A pirâmide de idade da população reflete uma dinâmica demográfica onde são verificadas importantes transformações na composição etária de uma nação e essas informações são importantíssimas para o planejamento socioeconômico de cada país.
No caso do Brasil podemos afirmar que vivemos um momento muito particular nesse quesito. Considerado um país de muitos jovens até os anos 1970, hoje vive um processo intenso de aumento da média de idade de seu povo. Estamos envelhecendo numa velocidade jamais vista na história das sociedades mais desenvolvidas. A França, por exemplo, demorou mais de um século para ver a população idosa saltar de 7% para 14%.
Já aqui tal variação demográfica deverá ocorrer no período que vai de 2011 até 2031. Segundo projeções, nossa população idosa irá triplicar até o ano de 2050. Passaremos dos 20 milhões atuais para 65 milhões.
Por mais que esse ritmo seja muito acelerado e, portanto, as consequências provocadas por essa profunda transformação não tardam, entra governo e sai governo e não se vê nenhuma política pública consistente preparando o país para a mudança drástica na estrutura etária.
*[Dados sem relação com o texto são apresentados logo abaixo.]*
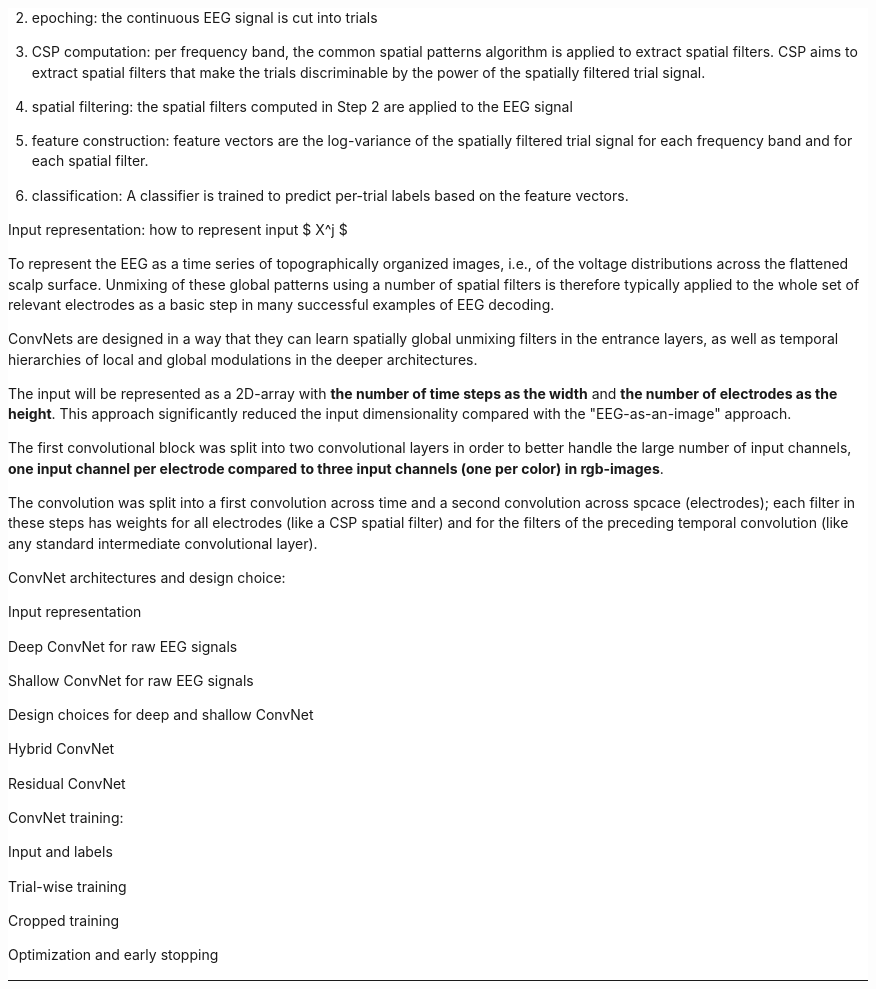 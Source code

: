 2. epoching: the continuous EEG signal is cut into trials 

3. CSP computation: per frequency band, the common spatial patterns algorithm is applied to extract spatial filters. CSP aims to extract spatial filters that make the trials discriminable by the power of the spatially filtered trial signal. 

4. spatial filtering: the spatial filters computed in Step 2 are applied to the EEG signal

5. feature construction: feature vectors are the log-variance of the spatially filtered trial signal for each frequency band and for each spatial filter. 

6. classification: A classifier is trained to predict per-trial labels based on the feature vectors. 

Input representation: how to represent input $ X^j $

To represent the EEG as a time series of topographically organized images, i.e., of the voltage distributions across the flattened scalp surface. Unmixing of these global patterns using a number of spatial filters is therefore typically applied to the whole set of relevant electrodes as a basic step in many successful examples of EEG decoding. 

ConvNets are designed in a way that they can learn spatially global unmixing filters in the entrance layers, as well as temporal hierarchies of local and global modulations in the deeper architectures. 

The input will be represented as a 2D-array with **the number of time steps as the width** and **the number of electrodes as the height**. This approach significantly reduced the input dimensionality compared with the "EEG-as-an-image" approach. 

The first convolutional block was split into two convolutional layers in order to better handle the large number of input channels, **one input channel per electrode compared to three input channels (one per color) in rgb-images**.

The convolution was split into a first convolution across time and a second convolution across spcace (electrodes); each filter in these steps has weights for all electrodes (like a CSP spatial filter) and for the filters of the preceding temporal convolution (like any standard intermediate convolutional layer). 

ConvNet architectures and design choice:

Input representation

Deep ConvNet for raw EEG signals

Shallow ConvNet for raw EEG signals

Design choices for deep and shallow ConvNet

Hybrid ConvNet

Residual ConvNet 

ConvNet training:

Input and labels

Trial-wise training 

Cropped training 

Optimization and early stopping 

--- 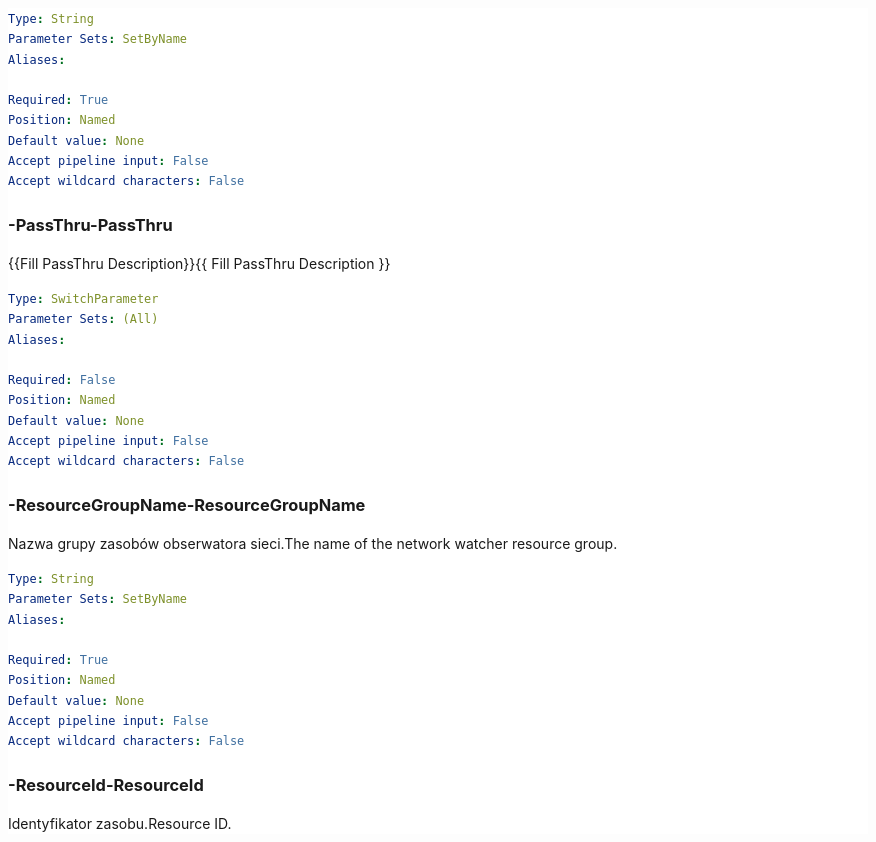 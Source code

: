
 ```yaml
Type: String
Parameter Sets: SetByName
Aliases:

Required: True
Position: Named
Default value: None
Accept pipeline input: False
Accept wildcard characters: False
```

### <span data-ttu-id="30fa2-129">-PassThru</span><span class="sxs-lookup"><span data-stu-id="30fa2-129">-PassThru</span></span>
<span data-ttu-id="30fa2-130">{{Fill PassThru Description}}</span><span class="sxs-lookup"><span data-stu-id="30fa2-130">{{ Fill PassThru Description }}</span></span>

```yaml
Type: SwitchParameter
Parameter Sets: (All)
Aliases:

Required: False
Position: Named
Default value: None
Accept pipeline input: False
Accept wildcard characters: False
```

### <span data-ttu-id="30fa2-131">-ResourceGroupName</span><span class="sxs-lookup"><span data-stu-id="30fa2-131">-ResourceGroupName</span></span>
<span data-ttu-id="30fa2-132">Nazwa grupy zasobów obserwatora sieci.</span><span class="sxs-lookup"><span data-stu-id="30fa2-132">The name of the network watcher resource group.</span></span>

```yaml
Type: String
Parameter Sets: SetByName
Aliases:

Required: True
Position: Named
Default value: None
Accept pipeline input: False
Accept wildcard characters: False
```

### <span data-ttu-id="30fa2-133">-ResourceId</span><span class="sxs-lookup"><span data-stu-id="30fa2-133">-ResourceId</span></span>
<span data-ttu-id="30fa2-134">Identyfikator zasobu.</span><span class="sxs-lookup"><span data-stu-id="30fa2-134">Resource ID.</span></span>
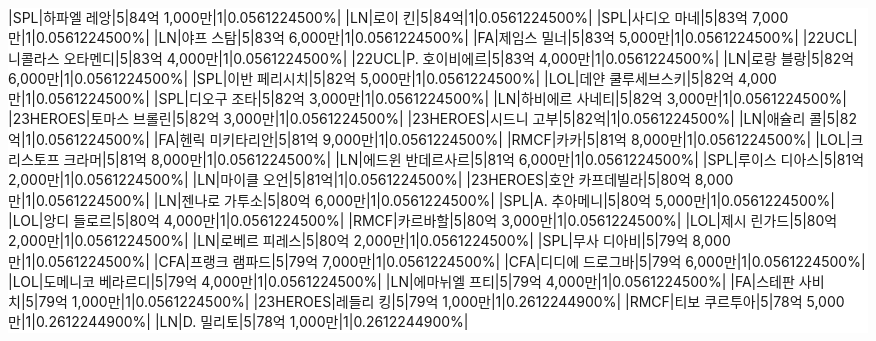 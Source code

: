 |SPL|하파엘 레앙|5|84억 1,000만|1|0.0561224500%|
|LN|로이 킨|5|84억|1|0.0561224500%|
|SPL|사디오 마네|5|83억 7,000만|1|0.0561224500%|
|LN|야프 스탐|5|83억 6,000만|1|0.0561224500%|
|FA|제임스 밀너|5|83억 5,000만|1|0.0561224500%|
|22UCL|니콜라스 오타멘디|5|83억 4,000만|1|0.0561224500%|
|22UCL|P. 호이비에르|5|83억 4,000만|1|0.0561224500%|
|LN|로랑 블랑|5|82억 6,000만|1|0.0561224500%|
|SPL|이반 페리시치|5|82억 5,000만|1|0.0561224500%|
|LOL|데얀 쿨루세브스키|5|82억 4,000만|1|0.0561224500%|
|SPL|디오구 조타|5|82억 3,000만|1|0.0561224500%|
|LN|하비에르 사네티|5|82억 3,000만|1|0.0561224500%|
|23HEROES|토마스 브롤린|5|82억 3,000만|1|0.0561224500%|
|23HEROES|시드니 고부|5|82억|1|0.0561224500%|
|LN|애슐리 콜|5|82억|1|0.0561224500%|
|FA|헨릭 미키타리안|5|81억 9,000만|1|0.0561224500%|
|RMCF|카카|5|81억 8,000만|1|0.0561224500%|
|LOL|크리스토프 크라머|5|81억 8,000만|1|0.0561224500%|
|LN|에드윈 반데르사르|5|81억 6,000만|1|0.0561224500%|
|SPL|루이스 디아스|5|81억 2,000만|1|0.0561224500%|
|LN|마이클 오언|5|81억|1|0.0561224500%|
|23HEROES|호안 카프데빌라|5|80억 8,000만|1|0.0561224500%|
|LN|젠나로 가투소|5|80억 6,000만|1|0.0561224500%|
|SPL|A. 추아메니|5|80억 5,000만|1|0.0561224500%|
|LOL|앙디 들로르|5|80억 4,000만|1|0.0561224500%|
|RMCF|카르바할|5|80억 3,000만|1|0.0561224500%|
|LOL|제시 린가드|5|80억 2,000만|1|0.0561224500%|
|LN|로베르 피레스|5|80억 2,000만|1|0.0561224500%|
|SPL|무사 디아비|5|79억 8,000만|1|0.0561224500%|
|CFA|프랭크 램파드|5|79억 7,000만|1|0.0561224500%|
|CFA|디디에 드로그바|5|79억 6,000만|1|0.0561224500%|
|LOL|도메니코 베라르디|5|79억 4,000만|1|0.0561224500%|
|LN|에마뉘엘 프티|5|79억 4,000만|1|0.0561224500%|
|FA|스테판 사비치|5|79억 1,000만|1|0.0561224500%|
|23HEROES|레들리 킹|5|79억 1,000만|1|0.2612244900%|
|RMCF|티보 쿠르투아|5|78억 5,000만|1|0.2612244900%|
|LN|D. 밀리토|5|78억 1,000만|1|0.2612244900%| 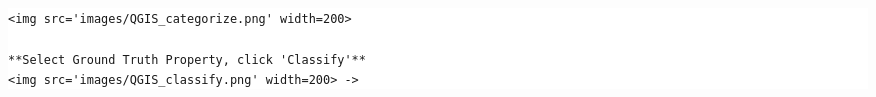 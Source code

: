     <img src='images/QGIS_categorize.png' width=200>  

    **Select Ground Truth Property, click 'Classify'**  
    <img src='images/QGIS_classify.png' width=200> -> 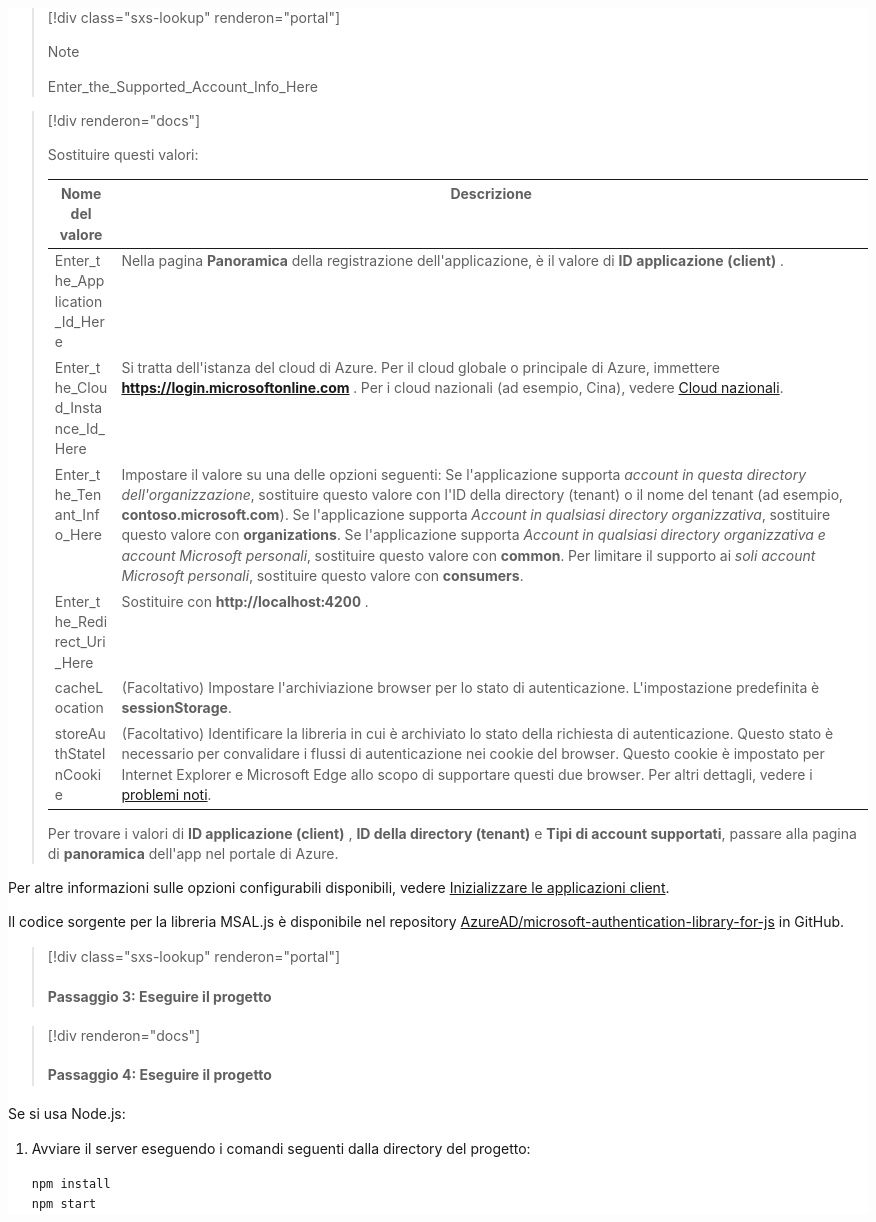 > [!div class="sxs-lookup" renderon="portal"]
> > [!NOTE]
> > Enter_the_Supported_Account_Info_Here


> [!div renderon="docs"]
>
> Sostituire questi valori:
>
>|Nome del valore|Descrizione|
>|---------|---------|
>|Enter_the_Application_Id_Here|Nella pagina **Panoramica** della registrazione dell'applicazione, è il valore di **ID applicazione (client)** . |
>|Enter_the_Cloud_Instance_Id_Here|Si tratta dell'istanza del cloud di Azure. Per il cloud globale o principale di Azure, immettere **https://login.microsoftonline.com** . Per i cloud nazionali (ad esempio, Cina), vedere [Cloud nazionali](./authentication-national-cloud.md).|
>|Enter_the_Tenant_Info_Here| Impostare il valore su una delle opzioni seguenti: Se l'applicazione supporta *account in questa directory dell'organizzazione*, sostituire questo valore con l'ID della directory (tenant) o il nome del tenant (ad esempio, **contoso.microsoft.com**). Se l'applicazione supporta *Account in qualsiasi directory organizzativa*, sostituire questo valore con **organizations**. Se l'applicazione supporta *Account in qualsiasi directory organizzativa e account Microsoft personali*, sostituire questo valore con **common**. Per limitare il supporto ai *soli account Microsoft personali*, sostituire questo valore con **consumers**. |
>|Enter_the_Redirect_Uri_Here|Sostituire con **http://localhost:4200** .|
>|cacheLocation  | (Facoltativo) Impostare l'archiviazione browser per lo stato di autenticazione. L'impostazione predefinita è **sessionStorage**.   |
>|storeAuthStateInCookie  | (Facoltativo) Identificare la libreria in cui è archiviato lo stato della richiesta di autenticazione. Questo stato è necessario per convalidare i flussi di autenticazione nei cookie del browser. Questo cookie è impostato per Internet Explorer e Microsoft Edge allo scopo di supportare questi due browser. Per altri dettagli, vedere i [problemi noti](https://github.com/AzureAD/microsoft-authentication-library-for-js/wiki/Known-issues->on-IE-and-Edge-Browser#issues). |
>
> Per trovare i valori di **ID applicazione (client)** , **ID della directory (tenant)** e **Tipi di account supportati**, passare alla pagina di **panoramica** dell'app nel portale di Azure.

Per altre informazioni sulle opzioni configurabili disponibili, vedere [Inizializzare le applicazioni client](msal-js-initializing-client-applications.md).

Il codice sorgente per la libreria MSAL.js è disponibile nel repository [AzureAD/microsoft-authentication-library-for-js](https://github.com/AzureAD/microsoft-authentication-library-for-js) in GitHub.

>[!div class="sxs-lookup" renderon="portal"]
>#### <a name="step-3-run-the-project"></a>Passaggio 3: Eseguire il progetto

>[!div renderon="docs"]
>#### <a name="step-4-run-the-project"></a>Passaggio 4: Eseguire il progetto

Se si usa Node.js:

1. Avviare il server eseguendo i comandi seguenti dalla directory del progetto:

   ```console
   npm install
   npm start
   ```
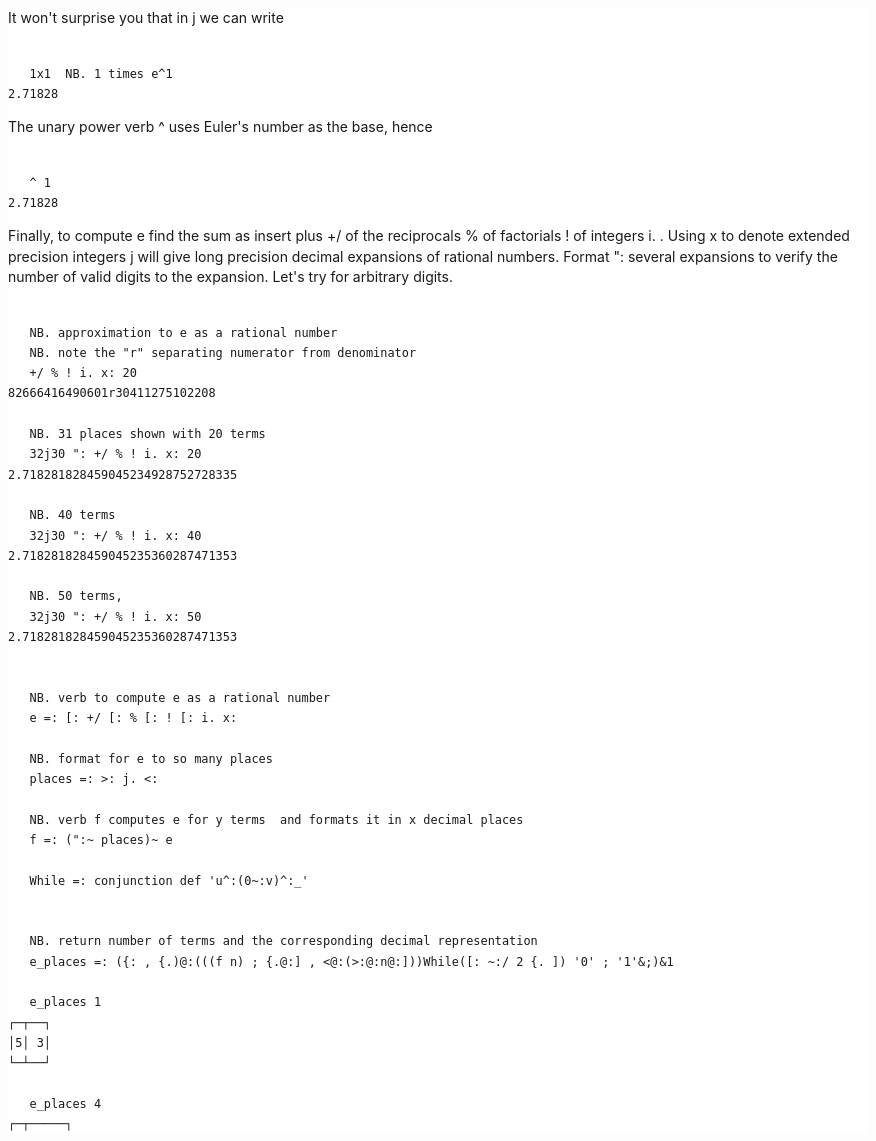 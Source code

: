 
It won't surprise you that in j we can write

```txt

   1x1  NB. 1 times e^1
2.71828

```


The unary power verb ^ uses Euler's number as the base, hence

```txt

   ^ 1
2.71828

```


Finally, to compute e find the sum as insert plus +/ of the reciprocals % of factorials ! of integers i. .  Using x to denote extended precision integers j will give long precision decimal expansions of rational numbers.  Format ": several expansions to verify the number of valid digits to the expansion.  Let's try for arbitrary digits.

```txt

   NB. approximation to e as a rational number
   NB. note the "r" separating numerator from denominator
   +/ % ! i. x: 20
82666416490601r30411275102208

   NB. 31 places shown with 20 terms
   32j30 ": +/ % ! i. x: 20
2.718281828459045234928752728335

   NB. 40 terms
   32j30 ": +/ % ! i. x: 40
2.718281828459045235360287471353

   NB. 50 terms,
   32j30 ": +/ % ! i. x: 50
2.718281828459045235360287471353


   NB. verb to compute e as a rational number
   e =: [: +/ [: % [: ! [: i. x:

   NB. format for e to so many places
   places =: >: j. <:

   NB. verb f computes e for y terms  and formats it in x decimal places
   f =: (":~ places)~ e

   While =: conjunction def 'u^:(0~:v)^:_'

   
   NB. return number of terms and the corresponding decimal representation
   e_places =: ({: , {.)@:(((f n) ; {.@:] , <@:(>:@:n@:]))While([: ~:/ 2 {. ]) '0' ; '1'&;)&1

   e_places 1
┌─┬──┐
│5│ 3│
└─┴──┘

   e_places 4
┌─┬─────┐
``` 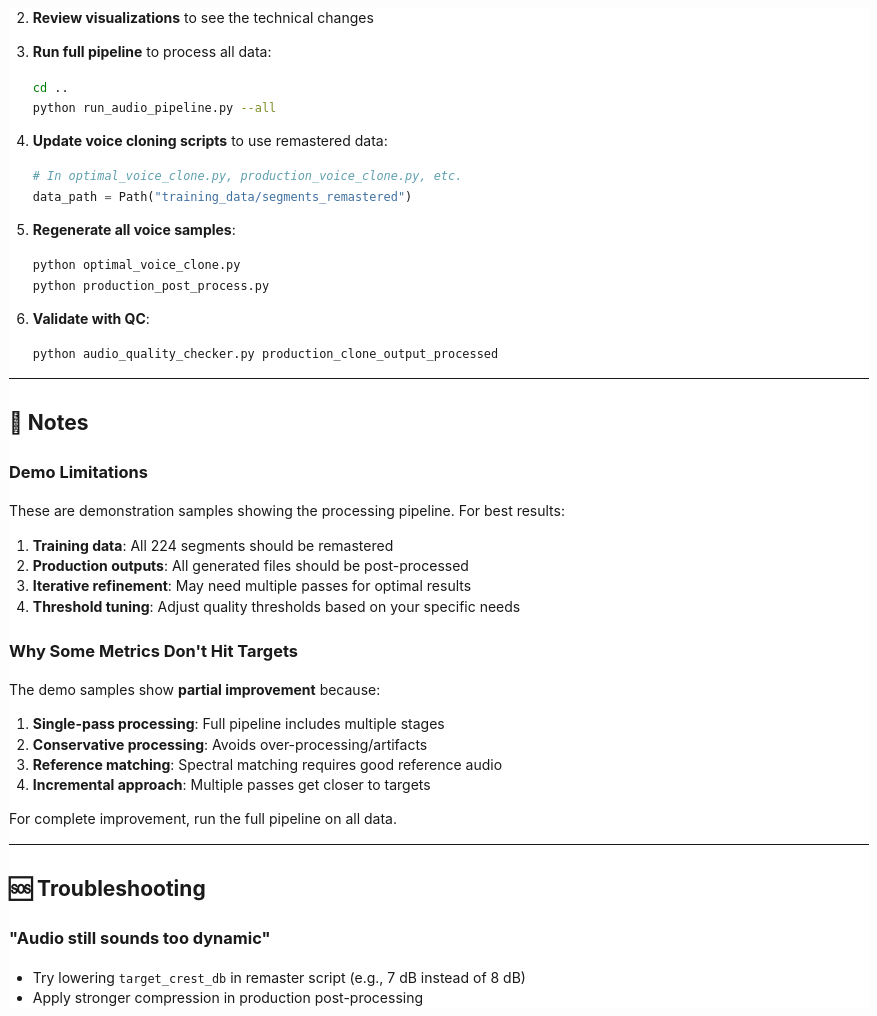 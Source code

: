 2. **Review visualizations** to see the technical changes

3. **Run full pipeline** to process all data:
   ```bash
   cd ..
   python run_audio_pipeline.py --all
   ```

4. **Update voice cloning scripts** to use remastered data:
   ```python
   # In optimal_voice_clone.py, production_voice_clone.py, etc.
   data_path = Path("training_data/segments_remastered")
   ```

5. **Regenerate all voice samples**:
   ```bash
   python optimal_voice_clone.py
   python production_post_process.py
   ```

6. **Validate with QC**:
   ```bash
   python audio_quality_checker.py production_clone_output_processed
   ```

---

## 📝 Notes

### Demo Limitations

These are demonstration samples showing the processing pipeline. For best results:

1. **Training data**: All 224 segments should be remastered
2. **Production outputs**: All generated files should be post-processed
3. **Iterative refinement**: May need multiple passes for optimal results
4. **Threshold tuning**: Adjust quality thresholds based on your specific needs

### Why Some Metrics Don't Hit Targets

The demo samples show **partial improvement** because:

1. **Single-pass processing**: Full pipeline includes multiple stages
2. **Conservative processing**: Avoids over-processing/artifacts
3. **Reference matching**: Spectral matching requires good reference audio
4. **Incremental approach**: Multiple passes get closer to targets

For complete improvement, run the full pipeline on all data.

---

## 🆘 Troubleshooting

### "Audio still sounds too dynamic"
- Try lowering `target_crest_db` in remaster script (e.g., 7 dB instead of 8 dB)
- Apply stronger compression in production post-processing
Acentua essa radiografia o fato de vivermos um processo de ampliação da perspectiva de vida de nossa população. Sendo assim teremos mais idosos vivendo por mais tempo, o que é muito bom. Mas, em contrapartida, as múltiplas doenças crônicas vão demandar uma maior utilização dos serviços de saúde, cujos custos são insustentáveis.
É exatamente a capacidade dos serviços de saúde voltados para esse segmento da população que vai determinar se seremos um país com uma gigantesca população de idosos saudáveis e com qualidade de vida ou um país com um batalhão de velhos enfermos.
Devemos ter como objetivo maior a construção de uma realidade social que permita o chamado "envelhecimento saudável". Ele não é sinônimo de uma vida livre de doenças, pois isso seria inatingível. Mas ter como perspectiva a manutenção das habilidades físicas e mentais necessárias para uma vida independente, isso é bastante razoável.